Bunch v. State

58 Fla. 9 | Fla. | 1909

Hocker, J.

Mamie Bunch, the plaintiff in error was informed against in the Criminal Court of Record of Suwannee County, the information charging that she and another, on the 14th of November, 1908, unlawfully assaulted one Lela Russel, from a premeditated design to kill and murder the latter. On the trial the jury found the following verdict, viz.: “We the jury find the defendant, Mamie Bunch guilty of assault with attempt to murder in the second degree, so say we all.” There was a motion to arrest the judgment on the grounds,

1. The verdict does not find this defendant guilty of any crime known to the criminal laws of the State of Florida.

2. The verdict is so irregular upon its face as to be unintelligible, in its meaning and its findings.

This motion was overruled, and the plaintiff in error sentenced to two years in the penitentiary.

The only assignment of error is based on the action of the court in overruling this motion, and questions the sufficiency of this verdict.

*11In the case of Washington v. State, 55 Fla. 194, 46 South. Rep. 417, the general requisites of a verdict are stated. It is also stated that the verdict should be regarded from the standpoint of the jury’s intention, and when this can be ascertained, if consistent with legal principles, such effect should be allowed to their findings as will really conform to their verdict. If the verdict is not sufficiently certain to clearly show what the jury intended, it will be fatally defective. Nickles v. State, 48 Fla. 46, 37 South. Rep. 312.

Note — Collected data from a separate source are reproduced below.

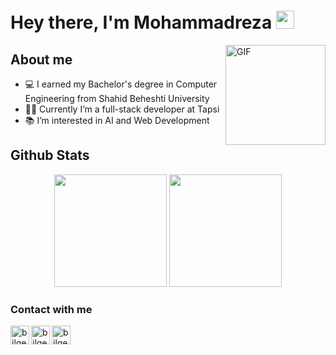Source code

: # Hey there, I'm Mohammadreza <img src="https://github.com/TheDudeThatCode/TheDudeThatCode/blob/master/Assets/Hi.gif" width="29px">

<img align="right" alt="GIF" height="160px" src="https://media.giphy.com/media/du3J3cXyzhj75IOgvA/giphy.gif" />

## About me
- 💻 I earned my Bachelor's degree in Computer Engineering from Shahid Beheshti University
- 👨‍💻 Currently I’m a full-stack developer at Tapsi
- 📚 I’m interested in AI and Web Development


## Github Stats

<p align="center">
<img height="180em" src="https://github-readme-stats.vercel.app/api?username=mrp-78&show_icons=true&theme=radical" />
<img height="180em" src="https://github-readme-stats.vercel.app/api/top-langs/?username=mrp-78&layout=compact&theme=radical" />
</p>

### Contact with me

[<img align="left" alt="bilgehangecici | LinkedIn" height="30px" src="https://github.com/user-attachments/assets/96f58b0d-c706-4bfc-bc9c-115d5ea7b82d"/>][linkedin]
<!--- [<img align="left" alt="bilgehangecici | Instagram" height="30px" src="https://github.com/user-attachments/assets/268c8089-ea2d-4190-bf5c-4330c5529750" />][instagram] -->
[<img align="left" alt="bilgehangecici | Instagram" height="30px" src="https://user-images.githubusercontent.com/50163984/109425021-84669680-79fb-11eb-8973-52d0d859ae28.png" />][gmail]
[<img align="left" alt="bilgehangecici.site" height="30px" src="https://user-images.githubusercontent.com/50163984/109425230-9268e700-79fc-11eb-9928-f96e55a88af9.png" />][website]
<!--- [<img align="left" alt="bilgehangecici | Instagram" height="30px" src="https://user-images.githubusercontent.com/50163984/109425418-65690400-79fd-11eb-83aa-f9e240078a16.png" />][kaggle] -->


[website]: https://mystifying-hawking-a2cfef.netlify.app/
[instagram]: https://www.instagram.com/mrp_78_/
[linkedin]: https://www.linkedin.com/in/mohammad-reza-pakzadian-72b13b197/
[gmail]: mailto:pakzadianmrp@gmail.com
[kaggle]: https://www.kaggle.com/mrpakzad
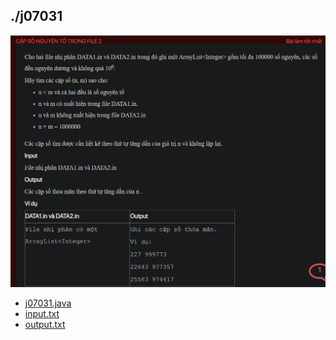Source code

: ## ./j07031
![alt text](image.png)

- [j07031.java](j07031.java)
- [input.txt](input.txt)
- [output.txt](output.txt)
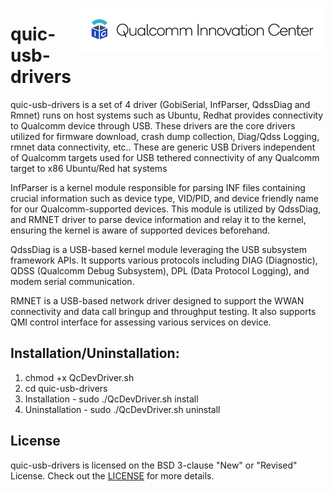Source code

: [<img src="docs/images/logo-quic-on%40h68.png" height="68px" width="393px" alt="Qualcomm Innovation Center" align="right"/>](https://github.com/quic)

# quic-usb-drivers

quic-usb-drivers is a set of 4 driver (GobiSerial, InfParser, QdssDiag and Rmnet) runs on host systems such as Ubuntu, Redhat provides connectivity to Qualcomm device through USB. These drivers are the core drivers utilized for firmware download, crash dump collection, Diag/Qdss Logging, rmnet data connectivity, etc..  These are generic USB Drivers independent of Qualcomm targets used for USB tethered connectivity of any Qualcomm target to x86 Ubuntu/Red hat systems

InfParser is a kernel module responsible for parsing INF files containing crucial information such as device type, VID/PID, and device friendly name for our Qualcomm-supported devices. This module is utilized by QdssDiag, and RMNET driver to parse device information and relay it to the kernel, ensuring the kernel is aware of supported devices beforehand.
 
QdssDiag is a USB-based kernel module leveraging the USB subsystem framework APIs. It supports various protocols including DIAG (Diagnostic), QDSS (Qualcomm Debug Subsystem), DPL (Data Protocol Logging), and modem serial communication.
 
RMNET is a USB-based network driver designed to support the WWAN connectivity and data call bringup and throughput testing. It also supports QMI control interface for assessing various services on device.

## Installation/Uninstallation:
 
1.	chmod +x QcDevDriver.sh
2.	cd quic-usb-drivers
3.	Installation - sudo ./QcDevDriver.sh install
4.	Uninstallation - sudo ./QcDevDriver.sh uninstall

## License
quic-usb-drivers is licensed on the BSD 3-clause "New" or "Revised" License.  Check out the [LICENSE](LICENSE) for more details.
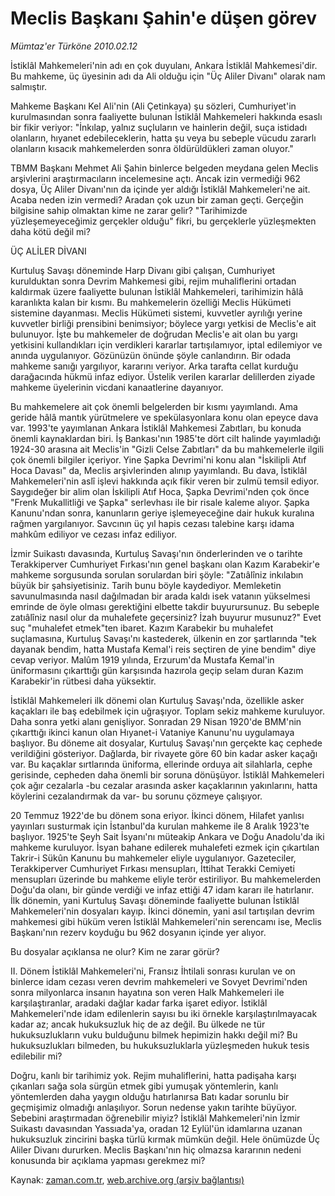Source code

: # Meclis Başkanı Şahin'e düşen görev

*Mümtaz'er Türköne 2010.02.12*

<tr><td class="metin" colspan="2" style="padding-top: 20px; padding-left: 5px; ">İstiklâl Mahkemeleri'nin adı en çok duyulanı, Ankara İstiklâl Mahkemesi'dir. Bu mahkeme, üç üyesinin adı da Ali olduğu için "Üç Aliler Divanı" olarak nam salmıştır.</td></tr><tr><td class="metin" colspan="2" style="padding-top: 20px; padding-left: 5px; "><p>Mahkeme Başkanı Kel Ali'nin (Ali Çetinkaya) şu sözleri, Cumhuriyet'in kurulmasından sonra faaliyette bulunan İstiklâl Mahkemeleri hakkında esaslı bir fikir veriyor: "İnkılap, yalnız suçluların ve hainlerin değil, suça istidadı olanların, hıyanet edebileceklerin, hatta şu veya bu sebeple vücudu zararlı olanların kısacık mahkemelerden sonra öldürüldükleri zaman oluyor."
<p> TBMM Başkanı Mehmet Ali Şahin binlerce belgeden meydana gelen Meclis arşivlerini araştırmacıların incelemesine açtı. Ancak izin vermediği 962 dosya, Üç Aliler Divanı'nın da içinde yer aldığı İstiklâl Mahkemeleri'ne ait. Acaba neden izin vermedi? Aradan çok uzun bir zaman geçti. Gerçeğin bilgisine sahip olmaktan kime ne zarar gelir? "Tarihimizde yüzleşemeyeceğimiz gerçekler olduğu" fikri, bu gerçeklerle yüzleşmekten daha kötü değil mi?
<p>ÜÇ ALİLER DİVANI
<p>Kurtuluş Savaşı döneminde Harp Divanı gibi çalışan, Cumhuriyet kurulduktan sonra Devrim Mahkemesi gibi, rejim muhaliflerini ortadan kaldırmak üzere faaliyette bulunan İstiklâl Mahkemeleri, tarihimizin hâlâ karanlıkta kalan bir kısmı. Bu mahkemelerin özelliği Meclis Hükümeti sistemine dayanması. Meclis Hükümeti sistemi, kuvvetler ayrılığı yerine kuvvetler birliği prensibini benimsiyor; böylece yargı yetkisi de Meclis'e ait bulunuyor. İşte bu mahkemeler de doğrudan Meclis'e ait olan bu yargı yetkisini kullandıkları için verdikleri kararlar tartışılamıyor, iptal edilemiyor ve anında uygulanıyor. Gözünüzün önünde şöyle canlandırın. Bir odada mahkeme sanığı yargılıyor, kararını veriyor. Arka tarafta cellat kurduğu darağacında hükmü infaz ediyor. Üstelik verilen kararlar delillerden ziyade mahkeme üyelerinin vicdani kanaatlerine dayanıyor.
<p>Bu mahkemelere ait çok önemli belgelerden bir kısmı yayımlandı. Ama geride hâlâ mantık yürütmelere ve spekülasyonlara konu olan epeyce dava var. 1993'te yayımlanan Ankara İstiklâl Mahkemesi Zabıtları, bu konuda önemli kaynaklardan biri. İş Bankası'nın 1985'te dört cilt halinde yayımladığı 1924-30 arasına ait Meclis'in "Gizli Celse Zabıtları" da bu mahkemelerle ilgili çok önemli bilgiler içeriyor. Yine Şapka Devrimi'ni konu alan "İskilipli Atıf Hoca Davası" da, Meclis arşivlerinden alınıp yayımlandı. Bu dava, İstiklâl Mahkemeleri'nin aslî işlevi hakkında açık fikir veren bir zulmü temsil ediyor. Saygıdeğer bir alim olan İskilipli Atıf Hoca, Şapka Devrimi'nden çok önce "Frenk Mukallitliği ve Şapka" serlevhası ile bir risale kaleme alıyor. Şapka Kanunu'ndan sonra, kanunların geriye işlemeyeceğine dair hukuk kuralına rağmen yargılanıyor. Savcının üç yıl hapis cezası talebine karşı idama mahkûm ediliyor ve cezası infaz ediliyor.
<p>İzmir Suikastı davasında, Kurtuluş Savaşı'nın önderlerinden ve o tarihte Terakkiperver Cumhuriyet Fırkası'nın genel başkanı olan Kazım Karabekir'e mahkeme sorgusunda sorulan sorulardan biri şöyle: "Zatıâlîniz inkılabın büyük bir şahsiyetisiniz. Tarih bunu böyle kaydediyor. Memleketin savunulmasında nasıl dağılmadan bir arada kaldı isek vatanın yükselmesi emrinde de öyle olması gerektiğini elbette takdir buyurursunuz. Bu sebeple zatıâlîniz nasıl olur da muhalefete geçersiniz? İzah buyurur musunuz?" Evet suç "muhalefet etmek"ten ibaret. Kazım Karabekir bu muhalefet suçlamasına, Kurtuluş Savaşı'nı kastederek, ülkenin en zor şartlarında "tek dayanak bendim, hatta Mustafa Kemal'i reis seçtiren de yine bendim" diye cevap veriyor. Malûm 1919 yılında, Erzurum'da Mustafa Kemal'in üniformasını çıkarttığı gün karşısında hazırola geçip selam duran Kazım Karabekir'in rütbesi daha yüksektir.
<p>İstiklâl Mahkemeleri ilk dönemi olan Kurtuluş Savaşı'nda, özellikle asker kaçakları ile baş edebilmek için uğraşıyor. Toplam sekiz mahkeme kuruluyor. Daha sonra yetki alanı genişliyor. Sonradan 29 Nisan 1920'de BMM'nin çıkarttığı ikinci kanun olan Hıyanet-i Vataniye Kanunu'nu uygulamaya başlıyor. Bu döneme ait dosyalar, Kurtuluş Savaşı'nın gerçekte kaç cephede verildiğini gösteriyor. Dağlarda, bir rivayete göre 60 bin kadar asker kaçağı var. Bu kaçaklar sırtlarında üniforma, ellerinde orduya ait silahlarla, cephe gerisinde, cepheden daha önemli bir soruna dönüşüyor. İstiklâl Mahkemeleri çok ağır cezalarla -bu cezalar arasında asker kaçaklarının yakınlarını, hatta köylerini cezalandırmak da var- bu sorunu çözmeye çalışıyor.
<p>20 Temmuz 1922'de bu dönem sona eriyor. İkinci dönem, Hilafet yanlısı yayınları susturmak için İstanbul'da kurulan mahkeme ile 8 Aralık 1923'te başlıyor. 1925'te Şeyh Sait İsyanı'nı müteakip Ankara ve Doğu Anadolu'da iki mahkeme kuruluyor. İsyan bahane edilerek muhalefeti ezmek için çıkartılan Takrir-i Sükûn Kanunu bu mahkemeler eliyle uygulanıyor. Gazeteciler, Terakkiperver Cumhuriyet Fırkası mensupları, İttihat Terakki Cemiyeti mensupları üzerinde bu mahkeme eliyle terör estiriliyor. Bu mahkemelerden Doğu'da olanı, bir günde verdiği ve infaz ettiği 47 idam kararı ile hatırlanır. İlk dönemin, yani Kurtuluş Savaşı döneminde faaliyette bulunan İstiklâl Mahkemeleri'nin dosyaları kayıp. İkinci dönemin, yani asıl tartışılan devrim mahkemesi gibi hüküm veren İstiklâl Mahkemeleri'nin serencamı ise, Meclis Başkanı'nın rezerv koyduğu bu 962 dosyanın içinde yer alıyor.
<p>Bu dosyalar açıklansa ne olur? Kim ne zarar görür?
<p>II. Dönem İstiklâl Mahkemeleri'ni, Fransız İhtilali sonrası kurulan ve on binlerce idam cezası veren devrim mahkemeleri ve Sovyet Devrimi'nden sonra milyonlarca insanın hayatına son veren Halk Mahkemeleri ile karşılaştıranlar, aradaki dağlar kadar farka işaret ediyor. İstiklâl Mahkemeleri'nde idam edilenlerin sayısı bu iki örnekle karşılaştırılmayacak kadar az; ancak hukuksuzluk hiç de az değil. Bu ülkede ne tür hukuksuzlukların vuku bulduğunu bilmek hepimizin hakkı değil mi? Bu hukuksuzlukları bilmeden, bu hukuksuzluklarla yüzleşmeden hukuk tesis edilebilir mi?
<p>Doğru, kanlı bir tarihimiz yok. Rejim muhaliflerini, hatta padişaha karşı çıkanları sağa sola sürgün etmek gibi yumuşak yöntemlerin, kanlı yöntemlerden daha yaygın olduğu hatırlanırsa Batı kadar sorunlu bir geçmişimiz olmadığı anlaşılıyor. Sorun nedense yakın tarihte büyüyor. Sebebini araştırmadan öğrenebilir miyiz? İstiklâl Mahkemeleri'nin İzmir Suikastı davasından Yassıada'ya, oradan 12 Eylül'ün idamlarına uzanan hukuksuzluk zincirini başka türlü kırmak mümkün değil. Hele önümüzde Üç Aliler Divanı dururken. Meclis Başkanı'nın hiç olmazsa kararının nedeni konusunda bir açıklama yapması gerekmez mi?<br/></p></p></p></p></p></p></p></p></p></p></p></td></tr>

Kaynak: [zaman.com.tr](http://zaman.com.tr/yazar.do?yazino=950699), [web.archive.org (arşiv bağlantısı)](http://web.archive.org/web/20100219113741/http://www.zaman.com.tr:80/yazar.do?yazino=950699)

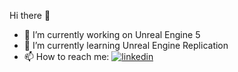 Hi there 👋

- 🔭 I’m currently working on Unreal Engine 5
- 🌱 I’m currently learning Unreal Engine Replication
- 📫 How to reach me: [![linkedin](https://img.shields.io/badge/Linkedin-000000?style=for-the-badge&logo=Linkedin&logoColor=white)](https://www.linkedin.com/in/evrenus/)
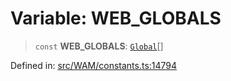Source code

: # Variable: WEB\_GLOBALS

> `const` **WEB\_GLOBALS**: [`Global`](../type-aliases/Global.md)[]

Defined in: [src/WAM/constants.ts:14794](https://github.com/Fokusdotid/Baileys/blob/c2e37a764497a58082d1525ba2f083f341e3eefa/src/WAM/constants.ts#L14794)
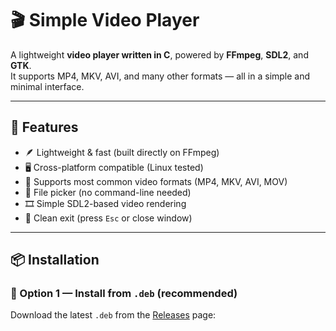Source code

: # 🎬 Simple Video Player

A lightweight **video player written in C**, powered by **FFmpeg**, **SDL2**, and **GTK**.  
It supports MP4, MKV, AVI, and many other formats — all in a simple and minimal interface.

---

## 🧱 Features

- 🪶 Lightweight & fast (built directly on FFmpeg)
- 🖥️ Cross-platform compatible (Linux tested)
- 🧰 Supports most common video formats (MP4, MKV, AVI, MOV)
- 🧩 File picker (no command-line needed)
- 🎞️ Simple SDL2-based video rendering
- 🚪 Clean exit (press `Esc` or close window)

---

## 📦 Installation

### 🧩 Option 1 — Install from `.deb` (recommended)

Download the latest `.deb` from the [Releases](https://github.com/softdev-nic/video_player/releases) page:
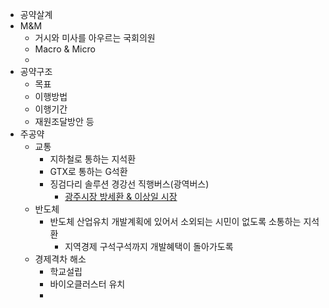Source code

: - 공약살계
- M&M
	- 거시와 미사를 아우르는 국회의원
	- Macro & Micro
	- 
- 공약구조
	- 목표
	- 이행방법
	- 이행기간
	- 재원조달방안 등
- 주공약
	- 교통
		- 지하철로 통하는 지석환
		- GTX로 통하는 G석환
		- 징검다리 솔루션 경강선 직행버스(광역버스)
			- [광주시장 방세환 & 이상일 시장](https://www.psnews.co.kr/news/articleView.html?idxno=2045025)
	- 반도체
		- 반도체 산업유치 개발계획에 있어서 소외되는 시민이 없도록 소통하는 지석환
			- 지역경제 구석구석까지 개발혜택이 돌아가도록
	- 경제격차 해소
		- 학교설립
		- 바이오클러스터 유치
		- 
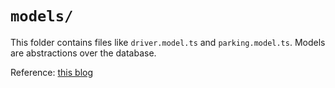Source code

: # `models/`

This folder contains files like `driver.model.ts` and `parking.model.ts`.
Models are abstractions over the database.

Reference: [this blog](https://medium.com/@bthncm/building-scalable-and-maintainable-apis-with-node-js-and-express-js-9621c89b)
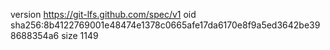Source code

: version https://git-lfs.github.com/spec/v1
oid sha256:8b4122769001e48474e1378c0665afe17da6170e8f9a5ed3642be398688354a6
size 1149
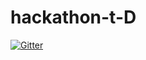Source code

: # hackathon-t-D
[![Gitter](https://badges.gitter.im/2019A-hackathon-t-D/community.svg)](https://gitter.im/2019A-hackathon-t-D/community?utm_source=badge&utm_medium=badge&utm_campaign=pr-badge)
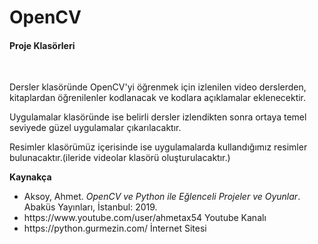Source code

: # OpenCV
 <h4>Proje Klasörleri</h4><br>
 <p>
 Dersler klasöründe OpenCV'yi öğrenmek için izlenilen video derslerden, kitaplardan öğrenilenler kodlanacak ve kodlara açıklamalar eklenecektir.</p>
 <p>
 Uygulamalar klasöründe ise belirli dersler izlendikten sonra ortaya temel seviyede güzel uygulamalar çıkarılacaktır.</p>
<p>
 Resimler klasörümüz içerisinde ise uygulamalarda kullandığımız resimler bulunacaktır.(ileride videolar klasörü oluşturulacaktır.)
</p>

</p><strong>Kaynakça</strong>
<ul>
 <li>Aksoy, Ahmet. <i>OpenCV ve Python ile Eğlenceli Projeler ve Oyunlar</i>. Abaküs Yayınları, İstanbul: 2019. </li>
 <li>https://www.youtube.com/user/ahmetax54 Youtube Kanalı </li>
 <li>https://python.gurmezin.com/ İnternet Sitesi</li>
 </ul>
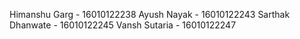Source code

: Himanshu Garg - 16010122238 
Ayush Nayak - 16010122243 
Sarthak Dhanwate - 16010122245
Vansh Sutaria - 16010122247
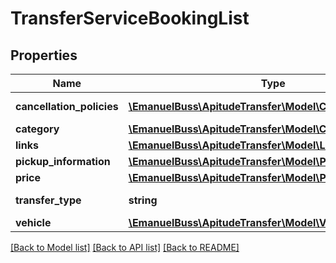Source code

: # TransferServiceBookingList

## Properties
Name | Type | Description | Notes
------------ | ------------- | ------------- | -------------
**cancellation_policies** | [**\EmanuelBuss\ApitudeTransfer\Model\CancellationPolicy[]**](CancellationPolicy.md) | Cancellation policies | 
**category** | [**\EmanuelBuss\ApitudeTransfer\Model\Category**](Category.md) |  | 
**links** | [**\EmanuelBuss\ApitudeTransfer\Model\Link[]**](Link.md) | Links | 
**pickup_information** | [**\EmanuelBuss\ApitudeTransfer\Model\PickupInformation**](PickupInformation.md) |  | 
**price** | [**\EmanuelBuss\ApitudeTransfer\Model\Price**](Price.md) |  | 
**transfer_type** | **string** | Transfer Type | 
**vehicle** | [**\EmanuelBuss\ApitudeTransfer\Model\Vehicle**](Vehicle.md) |  | 

[[Back to Model list]](../../README.md#documentation-for-models) [[Back to API list]](../../README.md#documentation-for-api-endpoints) [[Back to README]](../../README.md)

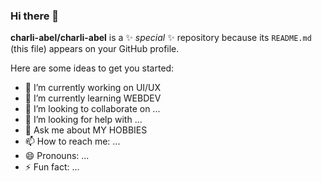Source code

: ### Hi there 👋

**charli-abel/charli-abel** is a ✨ _special_ ✨ repository because its `README.md` (this file) appears on your GitHub profile.

Here are some ideas to get you started:

- 🔭 I’m currently working on UI/UX
- 🌱 I’m currently learning WEBDEV
- 👯 I’m looking to collaborate on ...
- 🤔 I’m looking for help with ...
- 💬 Ask me about MY HOBBIES
- 📫 How to reach me: ...
- 😄 Pronouns: ...
- ⚡ Fun fact: ...
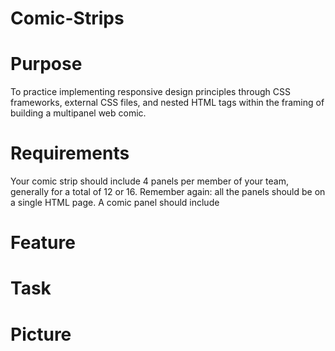 # Comic-Strips

# Purpose
To practice implementing responsive design principles through CSS frameworks, external CSS files, and nested HTML tags within the framing of building a multipanel web comic.

# Requirements
Your comic strip should include 4 panels per member of your team, generally for a total of 12 or 16. Remember again: all the panels should be on a single HTML page. A comic panel should include

# Feature


# Task




# Picture

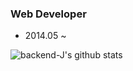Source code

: ### Web Developer
- 2014.05 ~ 



![backend-J's github stats](https://github-readme-stats.vercel.app/api?username=backend-j&show_icons=true&theme=radical)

The contention here is that the use of the word “attempt” instead of the word “intent” vitiates the verdict, rendering it unintelligible and describing no crime. We do not think this contention should be sustained. To say that one attempted to commit a crime, carries with it the idea that there was intent to commit the crime.

In the case of Prince v. State, 35 Ala. 367, it is held: “Under an indictment for rape, a verdict finding the prisoner guilty of assault with attempt to commit a rape, is equivalent in substance and legal effect to a verdict of guilty of an assault with intent to commit a rape.” To the like effect see Johnson v. State, 14 Ga. 55; Rookey v. State, 70 Conn. 104, 38 Atl. Rep. 911; Felker v. State, 54 Ark. 489, 16 S. W. Rep. 663, and authorities cited in these cases; 1 McClain’s Crim Law, Section 222.

The judgment of the court below is affirmed.

Taylor and Parkhill, JJ., concur. Whitfield, O. J., and Shackleford and Cockrell, JJ., concur in the opinion.